SINTO QUE O MÊS PRESENTE ME ASSASSINA
Sinto que o mês presente me assassina, 
As aves atuais nasceram mudas
E o tempo na verdade tem domínio
sobre homens nus ao sul das luas curvas. 
Sinto que o mês presente me assassina, 
Corro despido atrás de um cristo preso, 
Cavalheiro gentil que me abomina
E atrai-me ao despudor da luz esquerda 
Ao beco de agonia onde me espreita 
A morte espacial que me ilumina.
Sinto que o mês presente me assassina 
E o temporal ladrão rouba-me as fêmeas 
De apóstolos marujos que me arrastam 
Ao longo da corrente onde blasfemas 
Gaivotas provam peixes de milagre. 
Sinto que o mês presente me assassina, 
Há luto nas rosáceas desta aurora,
Há sinos de ironia em cada hora 
(Na libra escorpiões pesam-me a sina) 
Há panos de imprimir a dura face 
À força de suor, de sangue e chaga. 
Sinto que o mês presente me assassina, 
Os derradeiros astros nascem tortos 
E o tempo na verdade tem domínio 
Sobre o morto que enterra os próprios mortos. 

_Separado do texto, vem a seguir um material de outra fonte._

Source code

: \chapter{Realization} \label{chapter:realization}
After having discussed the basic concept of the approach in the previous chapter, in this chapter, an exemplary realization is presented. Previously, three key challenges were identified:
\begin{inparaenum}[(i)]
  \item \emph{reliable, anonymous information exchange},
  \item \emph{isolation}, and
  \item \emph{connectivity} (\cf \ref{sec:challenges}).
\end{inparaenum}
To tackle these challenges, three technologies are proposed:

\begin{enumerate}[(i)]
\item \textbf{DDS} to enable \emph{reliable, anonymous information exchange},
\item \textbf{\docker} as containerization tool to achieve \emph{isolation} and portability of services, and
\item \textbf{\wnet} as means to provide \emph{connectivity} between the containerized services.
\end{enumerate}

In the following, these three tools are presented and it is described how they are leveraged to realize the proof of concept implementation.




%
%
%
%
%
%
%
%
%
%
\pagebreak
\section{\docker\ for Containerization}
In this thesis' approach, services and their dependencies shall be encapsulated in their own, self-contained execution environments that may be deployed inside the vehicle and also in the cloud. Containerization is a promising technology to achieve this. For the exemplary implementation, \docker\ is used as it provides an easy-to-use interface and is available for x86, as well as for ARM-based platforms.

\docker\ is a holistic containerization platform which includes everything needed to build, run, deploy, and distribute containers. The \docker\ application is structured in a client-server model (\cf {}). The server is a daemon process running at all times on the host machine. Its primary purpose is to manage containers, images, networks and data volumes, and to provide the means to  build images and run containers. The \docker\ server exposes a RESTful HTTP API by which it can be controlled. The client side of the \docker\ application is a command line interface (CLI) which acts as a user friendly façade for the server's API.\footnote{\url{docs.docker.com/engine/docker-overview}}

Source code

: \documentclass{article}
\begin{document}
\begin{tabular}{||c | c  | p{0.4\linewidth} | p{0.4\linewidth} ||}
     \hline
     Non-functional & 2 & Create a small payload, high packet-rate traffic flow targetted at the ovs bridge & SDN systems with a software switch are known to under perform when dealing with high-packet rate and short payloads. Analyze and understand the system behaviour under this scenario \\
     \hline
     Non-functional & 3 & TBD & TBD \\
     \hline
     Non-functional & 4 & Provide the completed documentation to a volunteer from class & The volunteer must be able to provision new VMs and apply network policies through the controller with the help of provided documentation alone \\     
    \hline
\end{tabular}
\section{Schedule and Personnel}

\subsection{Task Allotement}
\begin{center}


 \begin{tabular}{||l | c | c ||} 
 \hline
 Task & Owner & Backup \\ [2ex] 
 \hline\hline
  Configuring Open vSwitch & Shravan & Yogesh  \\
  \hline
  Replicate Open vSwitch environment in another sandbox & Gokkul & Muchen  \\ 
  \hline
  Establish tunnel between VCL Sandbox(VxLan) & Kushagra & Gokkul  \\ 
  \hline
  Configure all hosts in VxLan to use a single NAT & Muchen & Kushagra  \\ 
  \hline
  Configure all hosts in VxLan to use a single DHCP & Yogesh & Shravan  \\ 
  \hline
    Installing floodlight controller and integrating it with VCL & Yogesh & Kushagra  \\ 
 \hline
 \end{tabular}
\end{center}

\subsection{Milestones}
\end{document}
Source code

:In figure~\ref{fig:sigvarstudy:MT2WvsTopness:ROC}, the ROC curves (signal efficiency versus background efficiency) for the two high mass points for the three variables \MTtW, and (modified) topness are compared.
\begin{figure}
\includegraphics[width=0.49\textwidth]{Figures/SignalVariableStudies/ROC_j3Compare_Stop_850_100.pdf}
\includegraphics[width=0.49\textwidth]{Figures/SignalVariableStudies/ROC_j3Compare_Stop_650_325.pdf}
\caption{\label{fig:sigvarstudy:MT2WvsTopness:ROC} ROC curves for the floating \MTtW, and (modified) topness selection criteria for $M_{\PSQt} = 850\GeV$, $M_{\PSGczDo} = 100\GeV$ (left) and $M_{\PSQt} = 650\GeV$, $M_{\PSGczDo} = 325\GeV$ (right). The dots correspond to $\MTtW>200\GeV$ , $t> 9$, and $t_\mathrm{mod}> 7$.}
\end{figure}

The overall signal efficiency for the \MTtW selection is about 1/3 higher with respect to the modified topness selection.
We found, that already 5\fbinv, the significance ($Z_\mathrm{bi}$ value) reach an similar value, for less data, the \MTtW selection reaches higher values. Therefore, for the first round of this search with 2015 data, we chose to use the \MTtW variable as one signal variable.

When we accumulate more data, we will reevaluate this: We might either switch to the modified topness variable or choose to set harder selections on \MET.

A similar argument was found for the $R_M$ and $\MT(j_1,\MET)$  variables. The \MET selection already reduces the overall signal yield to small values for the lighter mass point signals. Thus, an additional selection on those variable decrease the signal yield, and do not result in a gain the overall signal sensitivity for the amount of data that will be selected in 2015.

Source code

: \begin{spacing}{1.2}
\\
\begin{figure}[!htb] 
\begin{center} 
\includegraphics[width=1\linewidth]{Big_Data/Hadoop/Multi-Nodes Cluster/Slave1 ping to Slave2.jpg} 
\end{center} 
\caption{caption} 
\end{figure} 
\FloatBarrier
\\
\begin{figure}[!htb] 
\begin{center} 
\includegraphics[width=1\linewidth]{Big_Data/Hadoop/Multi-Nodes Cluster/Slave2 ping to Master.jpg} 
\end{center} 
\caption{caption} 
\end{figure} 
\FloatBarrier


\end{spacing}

O tempo na verdade tem domínio,
Amen, amen vos digo, tem domínio
E ri do que desfere verbos, dardos
De falso eterno que retornam para
Assassinar-nos num mês assassino.
____________________
Mário Faustino (Theresina, 1930-Céu dos Andes, 1962). Poema de "O Homem e Sua Hora", Cia de Letras, SP, 2002.